## Supplied data
[Start of Attachment]

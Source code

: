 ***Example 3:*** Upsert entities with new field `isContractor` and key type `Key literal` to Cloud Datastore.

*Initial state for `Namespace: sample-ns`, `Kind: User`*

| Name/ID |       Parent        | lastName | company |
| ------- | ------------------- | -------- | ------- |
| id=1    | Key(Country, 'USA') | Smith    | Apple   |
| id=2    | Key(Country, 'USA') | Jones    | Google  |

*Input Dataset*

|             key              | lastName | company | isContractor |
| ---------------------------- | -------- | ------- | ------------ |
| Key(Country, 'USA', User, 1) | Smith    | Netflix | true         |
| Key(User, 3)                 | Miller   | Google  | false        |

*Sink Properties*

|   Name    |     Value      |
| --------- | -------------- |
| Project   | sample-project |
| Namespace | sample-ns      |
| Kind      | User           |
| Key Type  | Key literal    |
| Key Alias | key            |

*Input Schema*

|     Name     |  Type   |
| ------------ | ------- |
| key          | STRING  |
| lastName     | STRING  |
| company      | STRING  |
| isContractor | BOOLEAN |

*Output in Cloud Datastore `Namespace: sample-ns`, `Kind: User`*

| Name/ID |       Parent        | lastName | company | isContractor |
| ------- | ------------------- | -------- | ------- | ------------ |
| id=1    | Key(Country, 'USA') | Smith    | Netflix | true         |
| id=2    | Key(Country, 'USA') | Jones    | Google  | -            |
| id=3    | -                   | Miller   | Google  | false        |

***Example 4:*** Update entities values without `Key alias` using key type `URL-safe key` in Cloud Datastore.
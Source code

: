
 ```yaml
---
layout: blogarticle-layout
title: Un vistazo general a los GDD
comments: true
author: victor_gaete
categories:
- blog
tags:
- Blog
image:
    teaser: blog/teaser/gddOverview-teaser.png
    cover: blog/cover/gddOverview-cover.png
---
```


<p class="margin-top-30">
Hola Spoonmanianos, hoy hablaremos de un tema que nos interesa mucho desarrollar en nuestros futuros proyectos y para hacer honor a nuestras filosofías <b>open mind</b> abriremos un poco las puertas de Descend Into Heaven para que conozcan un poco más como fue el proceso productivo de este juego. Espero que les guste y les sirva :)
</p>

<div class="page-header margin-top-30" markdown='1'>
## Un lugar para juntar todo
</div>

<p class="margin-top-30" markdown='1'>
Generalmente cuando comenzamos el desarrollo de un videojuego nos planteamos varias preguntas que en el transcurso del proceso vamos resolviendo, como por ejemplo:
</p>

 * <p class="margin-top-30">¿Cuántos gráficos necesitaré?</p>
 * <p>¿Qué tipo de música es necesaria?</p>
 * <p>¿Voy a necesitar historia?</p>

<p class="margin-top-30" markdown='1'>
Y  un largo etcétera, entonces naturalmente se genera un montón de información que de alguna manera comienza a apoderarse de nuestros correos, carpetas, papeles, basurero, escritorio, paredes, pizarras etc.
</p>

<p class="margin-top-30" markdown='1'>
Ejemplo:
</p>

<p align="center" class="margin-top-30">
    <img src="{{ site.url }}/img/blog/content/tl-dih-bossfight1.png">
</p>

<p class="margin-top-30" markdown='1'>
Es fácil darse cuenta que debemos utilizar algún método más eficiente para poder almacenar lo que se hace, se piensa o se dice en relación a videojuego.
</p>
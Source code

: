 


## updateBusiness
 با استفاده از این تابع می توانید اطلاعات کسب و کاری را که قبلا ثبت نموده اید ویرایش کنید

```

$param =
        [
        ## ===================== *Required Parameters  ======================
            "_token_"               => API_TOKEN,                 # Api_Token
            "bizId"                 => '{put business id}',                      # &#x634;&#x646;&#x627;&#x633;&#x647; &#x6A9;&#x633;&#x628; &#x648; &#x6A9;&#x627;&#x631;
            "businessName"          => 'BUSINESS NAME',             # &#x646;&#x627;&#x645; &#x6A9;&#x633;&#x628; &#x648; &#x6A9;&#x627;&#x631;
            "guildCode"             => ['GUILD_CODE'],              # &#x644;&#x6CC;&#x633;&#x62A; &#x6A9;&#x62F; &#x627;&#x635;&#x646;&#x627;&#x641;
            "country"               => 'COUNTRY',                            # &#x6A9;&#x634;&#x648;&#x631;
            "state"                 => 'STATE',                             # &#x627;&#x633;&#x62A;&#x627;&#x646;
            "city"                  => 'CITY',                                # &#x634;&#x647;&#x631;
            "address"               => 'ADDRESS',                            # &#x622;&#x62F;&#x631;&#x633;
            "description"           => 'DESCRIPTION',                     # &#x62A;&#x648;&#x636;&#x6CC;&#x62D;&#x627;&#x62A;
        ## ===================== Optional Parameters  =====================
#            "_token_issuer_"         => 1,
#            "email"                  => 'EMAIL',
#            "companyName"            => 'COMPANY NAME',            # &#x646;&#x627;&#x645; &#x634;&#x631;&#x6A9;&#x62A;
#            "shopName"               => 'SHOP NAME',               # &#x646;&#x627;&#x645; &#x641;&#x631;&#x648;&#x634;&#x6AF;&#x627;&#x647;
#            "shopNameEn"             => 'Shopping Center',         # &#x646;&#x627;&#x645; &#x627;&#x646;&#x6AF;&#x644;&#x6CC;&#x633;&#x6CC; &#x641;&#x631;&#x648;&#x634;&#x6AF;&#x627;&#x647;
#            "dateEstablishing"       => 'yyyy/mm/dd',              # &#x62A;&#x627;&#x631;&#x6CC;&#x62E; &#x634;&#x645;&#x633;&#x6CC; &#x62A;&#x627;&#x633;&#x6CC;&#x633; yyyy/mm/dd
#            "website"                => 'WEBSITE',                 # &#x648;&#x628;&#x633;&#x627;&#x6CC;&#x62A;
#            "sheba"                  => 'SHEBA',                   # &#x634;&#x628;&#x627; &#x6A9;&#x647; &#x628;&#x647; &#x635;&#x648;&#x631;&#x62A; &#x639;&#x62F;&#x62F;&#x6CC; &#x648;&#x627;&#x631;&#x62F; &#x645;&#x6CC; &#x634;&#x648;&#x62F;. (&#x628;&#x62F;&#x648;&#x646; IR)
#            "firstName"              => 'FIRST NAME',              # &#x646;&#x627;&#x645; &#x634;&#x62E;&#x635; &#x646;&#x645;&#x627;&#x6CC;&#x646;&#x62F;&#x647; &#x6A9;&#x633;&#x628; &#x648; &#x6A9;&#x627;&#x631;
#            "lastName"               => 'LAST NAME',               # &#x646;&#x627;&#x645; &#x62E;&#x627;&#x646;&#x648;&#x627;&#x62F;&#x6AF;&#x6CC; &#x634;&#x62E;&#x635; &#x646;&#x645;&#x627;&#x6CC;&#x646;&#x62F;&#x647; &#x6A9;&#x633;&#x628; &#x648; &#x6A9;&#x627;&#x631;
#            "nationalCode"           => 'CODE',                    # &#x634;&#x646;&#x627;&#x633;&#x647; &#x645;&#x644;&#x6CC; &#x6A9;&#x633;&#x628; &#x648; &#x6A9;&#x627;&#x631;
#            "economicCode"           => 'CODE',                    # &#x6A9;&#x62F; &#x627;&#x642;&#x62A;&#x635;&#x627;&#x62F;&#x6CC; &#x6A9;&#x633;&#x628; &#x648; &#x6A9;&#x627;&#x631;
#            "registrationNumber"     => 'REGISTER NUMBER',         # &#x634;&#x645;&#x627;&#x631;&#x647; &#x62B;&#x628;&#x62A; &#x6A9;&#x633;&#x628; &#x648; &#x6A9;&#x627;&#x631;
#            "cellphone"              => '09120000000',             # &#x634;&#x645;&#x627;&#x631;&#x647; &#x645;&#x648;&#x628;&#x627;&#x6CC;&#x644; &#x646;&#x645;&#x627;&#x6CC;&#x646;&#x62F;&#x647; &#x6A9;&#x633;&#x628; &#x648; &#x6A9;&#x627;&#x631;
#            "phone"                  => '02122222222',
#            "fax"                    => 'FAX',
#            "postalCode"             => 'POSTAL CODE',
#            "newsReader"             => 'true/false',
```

[End of Attachment]

## Work instruction
All that is needed is the opening run of the data, given again exactly: please include every line from the first through the line with "Key(Country, 'USA', User, 1)", both ends kept.

## Task output
Source code

: ***Example 3:*** Upsert entities with new field `isContractor` and key type `Key literal` to Cloud Datastore.

*Initial state for `Namespace: sample-ns`, `Kind: User`*

| Name/ID |       Parent        | lastName | company |
| ------- | ------------------- | -------- | ------- |
| id=1    | Key(Country, 'USA') | Smith    | Apple   |
| id=2    | Key(Country, 'USA') | Jones    | Google  |

*Input Dataset*

|             key              | lastName | company | isContractor |
| ---------------------------- | -------- | ------- | ------------ |
| Key(Country, 'USA', User, 1) | Smith    | Netflix | true         |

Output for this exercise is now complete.